(STUDY MATERIAL Opens)
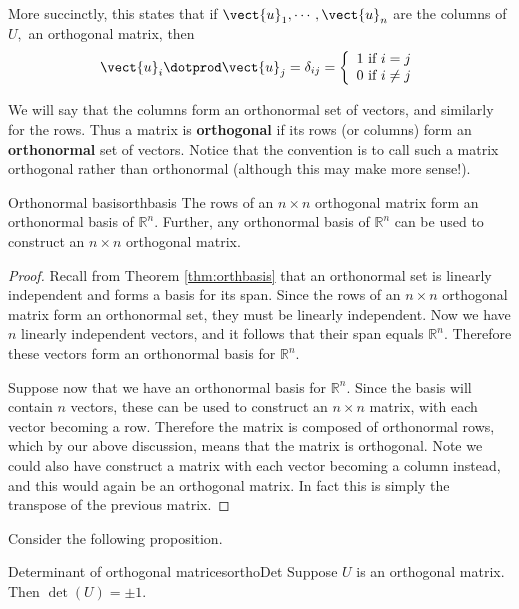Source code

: More succinctly, this states that if $\vect{u}_{1},\cdots ,\vect{u}_{n}$
are the columns of $U,$ an orthogonal matrix, then 
\[
\vect{u}_{i}\dotprod \vect{u}_{j}=\delta _{ij} = \left\{ 
\begin{array}{c}
1\text{ if }i=j \\ 
0\text{ if }i\neq j
\end{array}
\right.  
\]

We will say that the columns form an orthonormal set of vectors, and similarly for the rows. Thus a matrix is \textbf{orthogonal} if its rows (or columns) form an
\textbf{orthonormal} set of vectors. Notice that the convention is to call such a matrix orthogonal rather than orthonormal (although this may make more sense!). 

\begin{proposition}{Orthonormal basis}{orthbasis}
The rows of an $n \times n$ orthogonal matrix form an orthonormal
basis of $\mathbb{R}^n$. Further, any orthonormal basis of
$\mathbb{R}^n$ can be used to construct an $n \times n$ orthogonal
matrix.
\end{proposition}

\begin{proof}
Recall from Theorem \ref{thm:orthbasis} that an orthonormal set is
linearly independent and forms a basis for its span. Since the rows of
an $n \times n$ orthogonal matrix form an orthonormal set, they must
be linearly independent. Now we have $n$ linearly independent vectors,
and it follows that their span equals $\mathbb{R}^n$. Therefore these
vectors form an orthonormal basis for $\mathbb{R}^n$.

Suppose now that we have an orthonormal basis for $\mathbb{R}^n$. Since the
basis will contain $n$ vectors, these can be used to construct an $n
\times n$ matrix, with each vector becoming a row. Therefore the
matrix is composed of orthonormal rows, which by our above discussion,
means that the matrix is orthogonal. Note we could also have construct
a matrix with each vector becoming a column instead, and this would
again be an orthogonal matrix. In fact this is simply the transpose of
the previous matrix.
\end{proof}

Consider the following proposition.

\begin{proposition}{Determinant of orthogonal matrices}{orthoDet}
Suppose $U$ is an orthogonal matrix. Then $\det \left( U\right) = \pm 1.$ 
\end{proposition}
(STUDY MATERIAL Closes)
--- WHAT YOU SHOULD DO ---
What lines in the listing above contain the word "Therefore"? Show each one.

--- OUTPUT ---
and it follows that their span equals $\mathbb{R}^n$. Therefore these
\times n$ matrix, with each vector becoming a row. Therefore the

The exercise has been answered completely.